Benjamin Stanley Simmons (March 10, 1871 – September 8, 1931) was an American architect.

==Life==
Born in Charles County, Maryland, in 1872, Simmons came as a child came to Washington, D.C., where he would later establish his career in architecture. He received his architecture degree at the University of Maryland, and continued his study at MIT. He started designing and building houses in the 1890s, before he moved on to bigger commissions. In 1902, the Evening Star described Simmons as "an architect who has added to the beauty and growth of this city."

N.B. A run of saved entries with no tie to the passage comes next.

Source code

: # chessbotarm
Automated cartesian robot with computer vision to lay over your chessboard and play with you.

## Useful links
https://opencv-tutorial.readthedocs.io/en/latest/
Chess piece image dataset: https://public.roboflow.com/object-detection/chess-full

He established himself as an extremely prolific architect, ultimately designing more than 280 buildings in the city. Simmons worked with every major developer, and appears to have had a particularly close working relationship with Lester A. Barr and later his son, John L. Barr, with whom he designed some of his best-known commissions. Simmons was versatile, designing a variety of building types including row houses, fraternal clubs, and commercial and institutional buildings. He seems to have had a proclivity for apartment buildings, of which he designed more than 60. Among his other works are the National Metropolitan Bank Building at 15th and G Streets NW (1905), the Elks Club at 919 H Street NW (1908, demolished); and the Fairfax Hotel at 21st and Massachusetts Avenue NW (1921). His earlier Hume School, built in 1891, is on the National Register of Historic Places, along with the National Metropolitan Bank Building, the Wyoming Apartments, and the Barr Building.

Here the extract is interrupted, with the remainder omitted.